In how many lines of the entries below does "Horace" appear? Give only the number.

- _SOURCE MATERIAL_:

========================

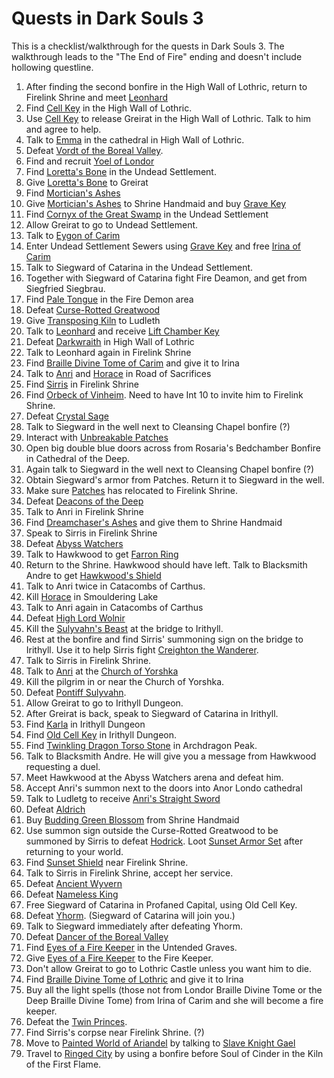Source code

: # Quests in Dark Souls 3

This is a checklist/walkthrough for the quests in Dark Souls 3. The walkthrough leads to the "The End of Fire" ending and doesn't include hollowing questline.

1. After finding the second bonfire in the High Wall of Lothric, return to Firelink Shrine and meet [Leonhard](https://darksouls3.wiki.fextralife.com/Leonhard)
2. Find [Cell Key](https://darksouls3.wiki.fextralife.com/Cell+Key) in the High Wall of Lothric.
2. Use [Cell Key](https://darksouls3.wiki.fextralife.com/Cell+Key) to release Greirat in the High Wall of Lothric. Talk to him and agree to help.
3. Talk to [Emma](https://darksouls3.wiki.fextralife.com/Emma) in the cathedral in High Wall of Lothric.
4. Defeat [Vordt of the Boreal Valley](https://darksouls3.wiki.fextralife.com/Vordt+of+the+Boreal+Valley).
5. Find and recruit [Yoel of Londor](https://darksouls3.wiki.fextralife.com/Yoel+of+Londor)
6. Find [Loretta's Bone](https://darksouls3.wiki.fextralife.com/Loretta's+Bone) in the Undead Settlement.
7. Give [Loretta's Bone](https://darksouls3.wiki.fextralife.com/Loretta's+Bone) to Greirat
8. Find [Mortician's Ashes](https://darksouls3.wiki.fextralife.com/Mortician's+Ashes)
9. Give [Mortician's Ashes](https://darksouls3.wiki.fextralife.com/Mortician's+Ashes) to Shrine Handmaid and buy [Grave Key](https://darksouls3.wiki.fextralife.com/Grave+Key)
10. Find [Cornyx of the Great Swamp](https://darksouls3.wiki.fextralife.com/Cornyx+of+the+Great+Swamp) in the Undead Settlement
11. Allow Greirat to go to Undead Settlement.
12. Talk to [Eygon of Carim](https://darksouls3.wiki.fextralife.com/Eygon+of+Carim)
13. Enter Undead Settlement Sewers using [Grave Key](https://darksouls3.wiki.fextralife.com/Grave+Key) and free [Irina of Carim](https://darksouls3.wiki.fextralife.com/Irina+of+Carim)
14. Talk to Siegward of Catarina in the Undead Settlement.
15. Together with Siegward of Catarina fight Fire Deamon, and get from Siegfried Siegbrau.
16. Find [Pale Tongue](https://darksouls3.wiki.fextralife.com/Pale+Tongue) in the Fire Demon area
17. Defeat [Curse-Rotted Greatwood](https://darksouls3.wiki.fextralife.com/Curse-Rotted+Greatwood)
18. Give [Transposing Kiln](https://darksouls3.wiki.fextralife.com/Transposing+Kiln) to Ludleth
19. Talk to [Leonhard](https://darksouls3.wiki.fextralife.com/Leonhard) and receive [Lift Chamber Key](https://darksouls3.wiki.fextralife.com/Lift+Chamber+Key)
20. Defeat [Darkwraith](https://darksouls3.wiki.fextralife.com/Darkwraith) in High Wall of Lothric
21. Talk to Leonhard again in Firelink Shrine
22. Find [Braille Divine Tome of Carim](https://darksouls3.wiki.fextralife.com/Braille+Divine+Tome+of+Carim) and give it to Irina
23. Talk to [Anri](https://darksouls3.wiki.fextralife.com/Anri+of+Astora) and [Horace](https://darksouls3.wiki.fextralife.com/Horace+the+Hushed) in Road of Sacrifices
24. Find [Sirris](https://darksouls3.wiki.fextralife.com/Sirris+of+the+Sunless+Realms) in Firelink Shrine
25. Find [Orbeck of Vinheim](https://darksouls3.wiki.fextralife.com/Orbeck+of+Vinheim). Need to have Int 10 to invite him to Firelink Shrine.
26. Defeat [Crystal Sage](https://darksouls3.wiki.fextralife.com/Crystal+Sage)
27. Talk to Siegward in the well next to Cleansing Chapel bonfire (?)
28. Interact with [Unbreakable Patches](https://darksouls3.wiki.fextralife.com/Unbreakable+Patches)
29. Open big double blue doors across from Rosaria's Bedchamber Bonfire in Cathedral of the Deep.
30. Again talk to Siegward in the well next to Cleansing Chapel bonfire (?)
31. Obtain Siegward's armor from Patches. Return it to Siegward in the well.
32. Make sure [Patches](https://darksouls3.wiki.fextralife.com/Unbreakable+Patches) has relocated to Firelink Shrine. 
21. Defeat [Deacons of the Deep](https://darksouls3.wiki.fextralife.com/Deacons+of+the+Deep)
22. Talk to Anri in Firelink Shrine
23. Find [Dreamchaser's Ashes](https://darksouls3.wiki.fextralife.com/Dreamchaser's+Ashes) and give them to Shrine Handmaid
24. Speak to Sirris in Firelink Shrine
25. Defeat [Abyss Watchers](https://darksouls3.wiki.fextralife.com/Abyss+Watchers)
26. Talk to Hawkwood to get [Farron Ring](https://darksouls3.wiki.fextralife.com/Farron+Ring)
27. Return to the Shrine. Hawkwood should have left. Talk to Blacksmith Andre to get [Hawkwood's Shield](https://darksouls3.wiki.fextralife.com/Hawkwood's+Shield)
28. Talk to Anri twice in Catacombs of Carthus.
29. Kill [Horace](https://darksouls3.wiki.fextralife.com/Horace+the+Hushed) in Smouldering Lake
30. Talk to Anri again in Catacombs of Carthus
31. Defeat [High Lord Wolnir](https://darksouls3.wiki.fextralife.com/High+Lord+Wolnir)
32. Kill the [Sulyvahn's Beast](https://darksouls3.wiki.fextralife.com/Sulyvahn's+Beast) at the bridge to Irithyll.
33. Rest at the bonfire and find Sirris' summoning sign on the bridge to Irithyll. Use it to help Sirris fight [Creighton the Wanderer](https://darksouls3.wiki.fextralife.com/Creighton+the+Wanderer).
34. Talk to Sirris in Firelink Shrine.
35. Talk to [Anri](https://darksouls3.wiki.fextralife.com/Anri+of+Astora) at the [Church of Yorshka](https://darksouls3.wiki.fextralife.com/Church+of+Yorshka)
36. Kill the pilgrim in or near the Church of Yorshka.
37. Defeat [Pontiff Sulyvahn](https://darksouls3.wiki.fextralife.com/Pontiff+Sulyvahn).
36. Allow Greirat to go to Irithyll Dungeon.
38. After Greirat is back, speak to Siegward of Catarina in Irithyll.
39. Find [Karla](https://darksouls3.wiki.fextralife.com/Karla) in Irithyll Dungeon
40. Find [Old Cell Key](https://darksouls3.wiki.fextralife.com/Old+Cell+Key) in Irithyll Dungeon.
41. Find [Twinkling Dragon Torso Stone](https://darksouls3.wiki.fextralife.com/Twinkling+Dragon+Torso+Stone) in Archdragon Peak.
42. Talk to Blacksmith Andre. He will give you a message from Hawkwood requesting a duel.
43. Meet Hawkwood at the Abyss Watchers arena and defeat him.
44. Accept Anri's summon next to the doors into Anor Londo cathedral
45. Talk to Ludletg to receive [Anri's Straight Sword](https://darksouls3.wiki.fextralife.com/Anri's+Straight+Sword)
46. Defeat [Aldrich](https://darksouls3.wiki.fextralife.com/Aldrich,+Devourer+of+Gods)
47. Buy [Budding Green Blossom](https://darksouls3.wiki.fextralife.com/Budding+Green+Blossom) from Shrine Handmaid
48. Use summon sign outside the Curse-Rotted Greatwood to be summoned by Sirris to defeat [Hodrick](https://darksouls3.wiki.fextralife.com/Holy+Knight+Hodrick). Loot [Sunset Armor Set](https://darksouls3.wiki.fextralife.com/Sunset+Armor+Set) after returning to your world.
49. Find [Sunset Shield](https://darksouls3.wiki.fextralife.com/Sunset+Shield) near Firelink Shrine.
50. Talk to Sirris in Firelink Shrine, accept her service.
51. Defeat [Ancient Wyvern](https://darksouls3.wiki.fextralife.com/Ancient+Wyvern)
52. Defeat [Nameless King](https://darksouls3.wiki.fextralife.com/Nameless+King)
53. Free Siegward of Catarina in Profaned Capital, using Old Cell Key.
54. Defeat [Yhorm](https://darksouls3.wiki.fextralife.com/Yhorm+the+Giant). (Siegward of Catarina will join you.)
55. Talk to Siegward immediately after defeating Yhorm.
56. Defeat [Dancer of the Boreal Valley](https://darksouls3.wiki.fextralife.com/Dancer%2Bof%2Bthe%2BBoreal%2BValley)
57. Find [Eyes of a Fire Keeper](https://darksouls3.wiki.fextralife.com/Eyes+of+a+Fire+Keeper) in the Untended Graves.
58. Give [Eyes of a Fire Keeper](https://darksouls3.wiki.fextralife.com/Eyes+of+a+Fire+Keeper) to the Fire Keeper.
59. Don't allow Greirat to go to Lothric Castle unless you want him to die.
60. Find [Braille Divine Tome of Lothric](https://darksouls3.wiki.fextralife.com/Braille+Divine+Tome+of+Lothric) and give it to Irina
61. Buy all the light spells (those not from Londor Braille Divine Tome or the Deep Braille Divine Tome) from Irina of Carim and she will become a fire keeper.
62. Defeat the [Twin Princes](https://darksouls3.wiki.fextralife.com/Lothric,+Younger+Prince).
63. Find Sirris's corpse near Firelink Shrine. (?)
64. Move to [Painted World of Ariandel](https://darksouls3.wiki.fextralife.com/Painted+World+of+Ariandel) by talking to [Slave Knight Gael](https://darksouls3.wiki.fextralife.com/Slave+Knight+Gael)
65. Travel to [Ringed City](https://darksouls3.wiki.fextralife.com/The+Ringed+City) by using a bonfire before Soul of Cinder in the Kiln of the First Flame.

========================

- _SOLUTION TO THE PROBLEM_: 2